Task description: Lines holding the string "begin" are the ones to copy from this listing.

Recorded information:
□ □ □ □ □ □ □

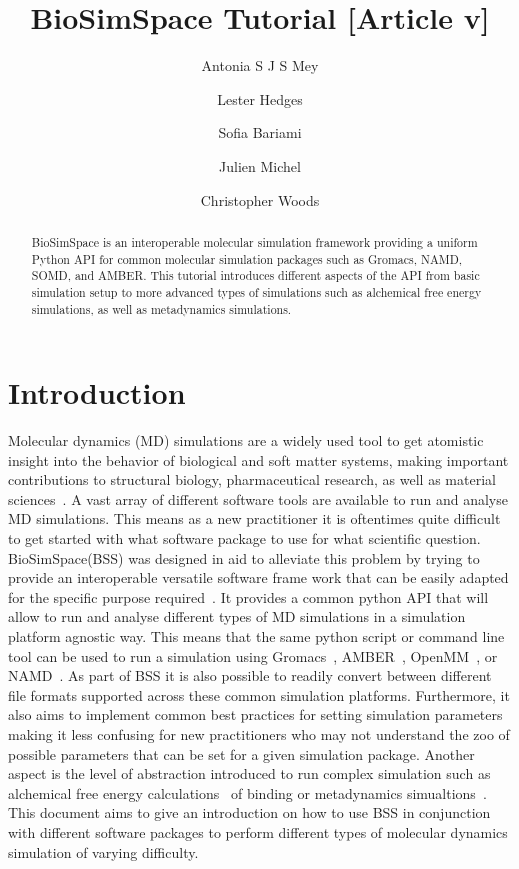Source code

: \documentclass[9pt,tutorial]{livecoms}
\title{BioSimSpace Tutorial [Article v\versionnumber]}
\author[1*]{Antonia S J S Mey}
\author[1,2\authfn{1}\authfn{3}]{Lester Hedges}
\author[1]{Sofia Bariami}
\author[2\authfn{1}\authfn{4}]{Julien Michel}
\author[2*]{Christopher Woods}
\affil[1]{Edinburgh}
\affil[2]{Institution 2}
\begin{document}
\begin{frontmatter}
\maketitle

\begin{abstract}
BioSimSpace is an interoperable molecular simulation framework providing a uniform Python API for common molecular simulation packages such as Gromacs, NAMD, SOMD, and AMBER. This tutorial introduces different aspects of the API from basic simulation setup to more advanced types of simulations such as alchemical free energy simulations, as well as metadynamics simulations. 
\end{abstract}

\end{frontmatter}



\section{Introduction}
\label{sec:intro}
Molecular dynamics (MD) simulations are a widely used tool to get atomistic insight into the behavior of biological and soft matter systems, making important contributions to structural biology, pharmaceutical research, as well as material sciences~\cite{huggins2019biomolecular, rountree2002atomistic}. A vast array of different software tools are available to run and analyse MD simulations. This means as a new practitioner it is oftentimes quite difficult to get started with what software package to use for what scientific question. 
BioSimSpace(BSS) was designed in aid to alleviate this problem by trying to provide an interoperable versatile software frame work that can be easily adapted for the specific purpose required~\cite{hedges2019biosimspace}. It provides a common python API that will allow to run and analyse different types of MD simulations in a simulation platform agnostic way. This means that the same python script or command line tool can be used to run a simulation using Gromacs~\cite{vanderspoel2005gromacs}, AMBER~\cite{}, OpenMM~\cite{eastman2017openmm}, or NAMD~\cite{phillips2005scalable}. As part of BSS it is also possible to readily convert between different file formats supported across these common simulation platforms. Furthermore, it also aims to implement common best practices for setting simulation parameters making it less confusing for new practitioners who may not understand the zoo of possible parameters that can be set for a given simulation package. Another aspect is the level of abstraction introduced to run complex simulation such as alchemical free energy calculations~\cite{} of binding or metadynamics simualtions~\cite{}. This document aims to give an introduction on how to use BSS in conjunction with different software packages to perform different types of molecular dynamics simulation of varying difficulty.
\end{document}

□ □ □ □ □ □ □

Reply to the task:
\begin{document}
\begin{frontmatter}
\begin{abstract}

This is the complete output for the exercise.